2. Seder Olam — The Rabbinic View of Biblical Chronology, Heinrich W. Guggenheimer, Jason Aronson Inc., pg. 264, “R. Yose says: A day of rewards attracts rewards and a day of guilt attracts guilt. You find it said that the destruction of the first Temple was at the end of the Sabbath...when the priests of the family of Yehoiariv was officiating, on the Ninth of Ab....” The 9th of Av in AD 70 fell on the first day of the week, i.e. at the end of the Sabbath, August 5. Now if the conjunction were used to calculate the calendar in AD 70, then the 1st of Av would have been on July 26th (i.e. 2h 1m JMT, THU 7/26/70), and the 9th of Av would have been a Friday, which contradicts the witness of Seder Olam at this point. If the conjunction is calculated for AD 69, then it is on July 7th, and Av 9 on July 15th, a Sabbath. So the conjunction method does not agree with this year either. Niether does sighting the moon agree with this year. But the Temple was destroyed in AD 70, and Seder Olam agrees only with the visible sighting method using its synchronism, (9 Av = Sunday).

3. The Comprehensive Hebrew Calendar, 3rd edition, 1986, Feldheim Publishers. One can note from this work that the Rabbinic calendar has 29 days in Elul and that Tishri 1 and Tishri 2 are observed as new moon days. On the other hand, one can observe that in all the cases where the old month is 30 days, then the 30th and 1st are designated new moon feast days. The reason for this is that the the actual new moon sighting in Biblical times could occur either after the 29th day or after the 30th day. To make sure to observe the actual date then two days were observed depending. The days 29, 30, 1 are the same as 29, 1, 2. When the new moon is seen determines if the month will end 30, 1, or 1, 2 being the new moon feast days.

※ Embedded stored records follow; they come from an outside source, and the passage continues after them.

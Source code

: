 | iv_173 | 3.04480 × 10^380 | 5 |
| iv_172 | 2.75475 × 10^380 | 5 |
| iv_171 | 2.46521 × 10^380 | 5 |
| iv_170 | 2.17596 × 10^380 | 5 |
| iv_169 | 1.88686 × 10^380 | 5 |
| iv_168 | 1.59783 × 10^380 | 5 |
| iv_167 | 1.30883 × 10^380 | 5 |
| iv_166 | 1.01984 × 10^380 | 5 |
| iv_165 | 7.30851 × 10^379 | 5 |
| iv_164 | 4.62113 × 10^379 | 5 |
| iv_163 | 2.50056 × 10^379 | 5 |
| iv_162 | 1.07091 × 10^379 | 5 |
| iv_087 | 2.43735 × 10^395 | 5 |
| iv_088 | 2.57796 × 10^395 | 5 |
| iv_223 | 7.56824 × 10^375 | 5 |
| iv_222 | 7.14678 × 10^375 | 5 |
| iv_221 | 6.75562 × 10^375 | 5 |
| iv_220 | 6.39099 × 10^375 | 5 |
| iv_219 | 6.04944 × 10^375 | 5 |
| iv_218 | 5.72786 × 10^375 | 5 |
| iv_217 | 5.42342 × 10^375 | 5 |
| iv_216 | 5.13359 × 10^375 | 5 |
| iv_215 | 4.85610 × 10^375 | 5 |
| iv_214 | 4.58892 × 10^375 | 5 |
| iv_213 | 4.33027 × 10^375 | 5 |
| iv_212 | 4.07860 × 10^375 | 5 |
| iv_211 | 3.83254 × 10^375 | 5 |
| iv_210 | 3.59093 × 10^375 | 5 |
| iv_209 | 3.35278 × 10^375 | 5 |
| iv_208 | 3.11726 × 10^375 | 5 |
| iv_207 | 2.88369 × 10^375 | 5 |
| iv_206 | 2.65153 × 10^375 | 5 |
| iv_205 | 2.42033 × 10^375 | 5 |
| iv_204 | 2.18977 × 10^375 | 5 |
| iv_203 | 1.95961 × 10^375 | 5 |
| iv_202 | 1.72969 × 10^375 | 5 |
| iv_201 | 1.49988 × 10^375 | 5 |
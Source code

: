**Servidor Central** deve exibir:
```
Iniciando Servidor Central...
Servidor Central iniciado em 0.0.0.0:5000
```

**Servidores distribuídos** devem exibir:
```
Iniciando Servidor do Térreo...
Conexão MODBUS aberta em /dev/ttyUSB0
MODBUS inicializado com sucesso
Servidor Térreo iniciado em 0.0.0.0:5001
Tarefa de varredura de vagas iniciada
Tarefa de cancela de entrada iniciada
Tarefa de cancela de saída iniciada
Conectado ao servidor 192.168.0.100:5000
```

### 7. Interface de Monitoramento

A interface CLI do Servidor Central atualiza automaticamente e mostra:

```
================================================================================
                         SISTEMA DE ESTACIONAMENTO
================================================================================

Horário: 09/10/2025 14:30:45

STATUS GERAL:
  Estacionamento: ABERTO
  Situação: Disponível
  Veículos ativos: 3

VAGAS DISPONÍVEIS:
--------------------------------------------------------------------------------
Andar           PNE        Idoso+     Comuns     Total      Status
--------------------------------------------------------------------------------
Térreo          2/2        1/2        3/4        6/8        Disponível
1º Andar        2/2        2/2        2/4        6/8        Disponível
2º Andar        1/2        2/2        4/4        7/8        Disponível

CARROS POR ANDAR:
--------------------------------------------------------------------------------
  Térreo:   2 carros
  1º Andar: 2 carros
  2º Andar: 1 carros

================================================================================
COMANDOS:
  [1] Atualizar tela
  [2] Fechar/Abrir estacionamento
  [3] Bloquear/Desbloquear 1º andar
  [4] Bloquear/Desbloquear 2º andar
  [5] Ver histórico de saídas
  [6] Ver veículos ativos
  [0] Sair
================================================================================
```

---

4. The Scroll of Biblical Chronology, 6th edition, Daniel Gregg, pg. 67. Willis Beecher, The Dated Events of the Old Testament figured the date to be 1068 BC in AD 1907. However, our calendar and calculation abilities have increased since then tremendously. Also, Beecher probably did not realize that David received the holy bread on the Sabbath when it was being exchanged for fresh bread as the Hebrew text must be understood. And this was the 4th day of the month. 1 Sam. 20:27 clarifies that the second feast day was the second day of the month. So the old month was 29 days. It took no more than a day to flee to Nob. So David arrived on day 4 of the month. These synchronisms are unique to 1069 BC and the length of David’s life as a fugitive from Saul. Beecher has David crowned king in the year 1063/1062 as I do. In his favor, he put a ? mark beside the 1068 dating.

5. 1 Sam. 20:27, “Then it was in the time after of the new moon, the second day. Then David’s place was given attention....” (וַיְהִי מִמָּחֳרַת הַחֹדֶשׁ הַשֵּׁנִי וַיִּפָּקֵד מְקוֹם דָּוִד). In this case new moon has to mean when it really occurred, because we see time being measured from it, and the second day is not called the new moon here. It is simply the second day of the feast, which had become optional because the moon had already been seen. So the second day happened to be the second day of the month. If the moon had not been seen at the end of the 29th day, then the first day of the feast would have been the 30th of the old month, and the second day of the feast would have been the first day of the month. But here it is made the second day of the month. This means the moon was seen at the end of the 29th day.